What the exercise asks:
The entries follow. Print each one exactly.

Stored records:
________
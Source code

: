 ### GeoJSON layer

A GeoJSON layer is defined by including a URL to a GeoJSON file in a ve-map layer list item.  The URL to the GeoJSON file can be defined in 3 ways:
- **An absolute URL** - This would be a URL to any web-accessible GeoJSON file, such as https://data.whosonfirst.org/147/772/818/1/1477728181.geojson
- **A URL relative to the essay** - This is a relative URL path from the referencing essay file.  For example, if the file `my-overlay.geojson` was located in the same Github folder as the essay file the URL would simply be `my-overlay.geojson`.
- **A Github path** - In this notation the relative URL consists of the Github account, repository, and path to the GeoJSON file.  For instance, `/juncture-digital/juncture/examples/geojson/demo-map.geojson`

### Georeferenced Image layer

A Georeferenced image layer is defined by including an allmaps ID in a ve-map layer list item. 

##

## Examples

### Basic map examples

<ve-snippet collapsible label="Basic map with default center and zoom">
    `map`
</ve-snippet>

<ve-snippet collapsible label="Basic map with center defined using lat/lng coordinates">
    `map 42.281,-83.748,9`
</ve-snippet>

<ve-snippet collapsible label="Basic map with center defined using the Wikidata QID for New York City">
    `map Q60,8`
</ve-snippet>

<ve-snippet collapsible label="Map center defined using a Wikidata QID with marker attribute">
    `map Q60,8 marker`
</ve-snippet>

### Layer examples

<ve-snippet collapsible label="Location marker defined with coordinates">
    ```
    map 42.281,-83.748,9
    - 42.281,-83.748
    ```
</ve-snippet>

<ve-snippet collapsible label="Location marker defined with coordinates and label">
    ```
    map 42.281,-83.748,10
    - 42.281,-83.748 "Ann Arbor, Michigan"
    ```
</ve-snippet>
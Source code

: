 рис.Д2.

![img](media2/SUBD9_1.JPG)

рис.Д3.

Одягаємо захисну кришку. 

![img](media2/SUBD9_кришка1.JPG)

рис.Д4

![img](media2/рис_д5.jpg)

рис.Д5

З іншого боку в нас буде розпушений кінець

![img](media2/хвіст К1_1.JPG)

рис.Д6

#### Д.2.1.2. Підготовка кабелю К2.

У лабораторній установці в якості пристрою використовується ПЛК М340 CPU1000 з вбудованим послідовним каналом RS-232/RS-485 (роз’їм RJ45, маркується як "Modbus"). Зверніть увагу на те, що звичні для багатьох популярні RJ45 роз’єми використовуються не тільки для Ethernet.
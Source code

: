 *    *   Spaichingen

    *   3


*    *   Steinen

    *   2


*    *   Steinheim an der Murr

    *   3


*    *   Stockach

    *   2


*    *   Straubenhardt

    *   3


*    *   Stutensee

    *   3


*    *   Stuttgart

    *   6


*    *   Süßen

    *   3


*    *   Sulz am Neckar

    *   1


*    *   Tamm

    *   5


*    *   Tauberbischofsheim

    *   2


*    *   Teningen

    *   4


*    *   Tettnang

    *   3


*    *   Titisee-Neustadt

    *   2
________
Reply:
Source code

: ### GeoJSON layer

A GeoJSON layer is defined by including a URL to a GeoJSON file in a ve-map layer list item.  The URL to the GeoJSON file can be defined in 3 ways:
- **An absolute URL** - This would be a URL to any web-accessible GeoJSON file, such as https://data.whosonfirst.org/147/772/818/1/1477728181.geojson
- **A URL relative to the essay** - This is a relative URL path from the referencing essay file.  For example, if the file `my-overlay.geojson` was located in the same Github folder as the essay file the URL would simply be `my-overlay.geojson`.
- **A Github path** - In this notation the relative URL consists of the Github account, repository, and path to the GeoJSON file.  For instance, `/juncture-digital/juncture/examples/geojson/demo-map.geojson`

### Georeferenced Image layer

A Georeferenced image layer is defined by including an allmaps ID in a ve-map layer list item. 

##

## Examples

### Basic map examples

<ve-snippet collapsible label="Basic map with default center and zoom">
    `map`
</ve-snippet>

<ve-snippet collapsible label="Basic map with center defined using lat/lng coordinates">
    `map 42.281,-83.748,9`
</ve-snippet>

<ve-snippet collapsible label="Basic map with center defined using the Wikidata QID for New York City">
    `map Q60,8`
</ve-snippet>

<ve-snippet collapsible label="Map center defined using a Wikidata QID with marker attribute">
    `map Q60,8 marker`
</ve-snippet>

### Layer examples

<ve-snippet collapsible label="Location marker defined with coordinates">
    ```
    map 42.281,-83.748,9
    - 42.281,-83.748
    ```
</ve-snippet>

<ve-snippet collapsible label="Location marker defined with coordinates and label">
    ```
    map 42.281,-83.748,10
    - 42.281,-83.748 "Ann Arbor, Michigan"
    ```
</ve-snippet>
Source code

: рис.Д2.

![img](media2/SUBD9_1.JPG)

рис.Д3.

Одягаємо захисну кришку. 

![img](media2/SUBD9_кришка1.JPG)

рис.Д4

![img](media2/рис_д5.jpg)

рис.Д5

З іншого боку в нас буде розпушений кінець

![img](media2/хвіст К1_1.JPG)

рис.Д6

#### Д.2.1.2. Підготовка кабелю К2.

У лабораторній установці в якості пристрою використовується ПЛК М340 CPU1000 з вбудованим послідовним каналом RS-232/RS-485 (роз’їм RJ45, маркується як "Modbus"). Зверніть увагу на те, що звичні для багатьох популярні RJ45 роз’єми використовуються не тільки для Ethernet.
Source code

: *    *   Spaichingen

    *   3


*    *   Steinen

    *   2


*    *   Steinheim an der Murr

    *   3


*    *   Stockach

    *   2


*    *   Straubenhardt

    *   3


*    *   Stutensee

    *   3


*    *   Stuttgart

    *   6


*    *   Süßen

    *   3


*    *   Sulz am Neckar

    *   1


*    *   Tamm

    *   5


*    *   Tauberbischofsheim

    *   2


*    *   Teningen

    *   4


*    *   Tettnang

    *   3


*    *   Titisee-Neustadt

    *   2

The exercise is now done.